In the last three weeks I have seen more of the English country side than I have in all my twenty five years, and slept through acres more. On our quest to make French fun the cast and crew of Dreampark’s ‘Bienvenue a Paris’ have toured from Tunbridge to Taunton and from Illminster to the Isle of Man. We have eaten school dinners from a multitude dining rooms(not canteens; I was corrected by one receptionist) and erected our Tricolore flag backdrop in cramped primary school assembly rooms and fully functioning theatres. It’s been an absolute whirlwind, and I can honestly say that my first experience of touring has been utterly brilliant, if exhausting.
Now, I know I said what goes on tour stays on tour, but all I’ve done for the past three weeks has been this tour so… it’d be a pretty dull blog if I just told you what I’d eaten for breakfast (hot pot, as it happens!) Whilst in some ways the days seem to have got a little blurry and merged into one long van journey, there have definitely been some memorable moments over the last few weeks.

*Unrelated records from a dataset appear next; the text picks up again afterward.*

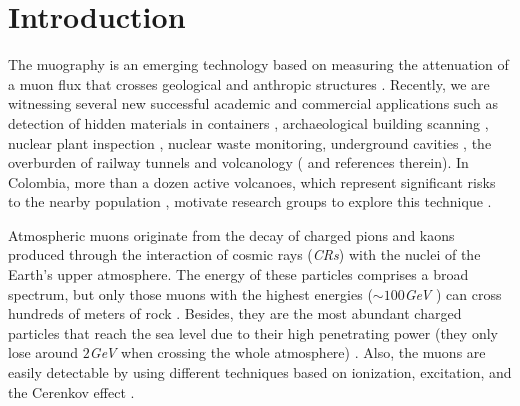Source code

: \documentclass[submitting]{nst}
\begin{document}
\section{Introduction}\label{sec:introduction}
The muography is an emerging technology based on measuring the attenuation of a muon flux that crosses geological and anthropic structures \cite{Kaiser2019}. Recently, we are witnessing several new successful academic and commercial applications such as detection of hidden materials in containers \cite{BlanpiedEtal2015}, archaeological building scanning \cite{MorishimaEtal2017, GomezEtal2016}, nuclear plant inspection \cite{FujiiEtal2013}, nuclear waste monitoring, underground cavities \cite{SaracinoEtal2017}, the overburden of railway tunnels \cite{ThompsonEtal2019} and volcanology (\cite{TanakaOlah2019} and references therein). In Colombia, more than a dozen active volcanoes, which represent significant risks to the nearby population \cite{Cortes2016, Agudelo2016, Munoz2017}, motivate research groups to explore this technique \cite{AsoreyEtal2017B, SierraPortaEtal2018, PenaRodriguezEtal2018, GuerreroEtal2019, ParraAvila2019, PenarodriguezEtal2019}.  

Atmospheric muons originate from the decay of charged pions and kaons produced through the interaction of cosmic rays (\textsl{CRs}) with the nuclei of the Earth's upper atmosphere. The energy of these particles comprises a broad spectrum, but only those muons with the highest energies ($\sim 100$\textsl{GeV}  ) can cross hundreds of meters of rock \cite{MarteauEtal2012}. Besides, they are the most abundant charged particles that reach the sea level due to their high penetrating power (they only lose around $2$\textsl{GeV}   when crossing the whole atmosphere) \cite{MarteauEtal2012}. Also, the muons are easily detectable by using different techniques based on ionization, excitation, and the Cerenkov effect \cite{MarteauEtal2012}. 
\end{document}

For one; being quite literally taken to one side, during a scene, five minutes into the performance by a teacher calling for a pause in the proceedings. The emergency, it turned out, was the mysterious disappearance of ten year eleven boys who were suspected of secreting themselves in the theatre. Premature intermission aside, the show must go on and not to condone skiving, but I do hope our performance was better then the double maths they should have been attending.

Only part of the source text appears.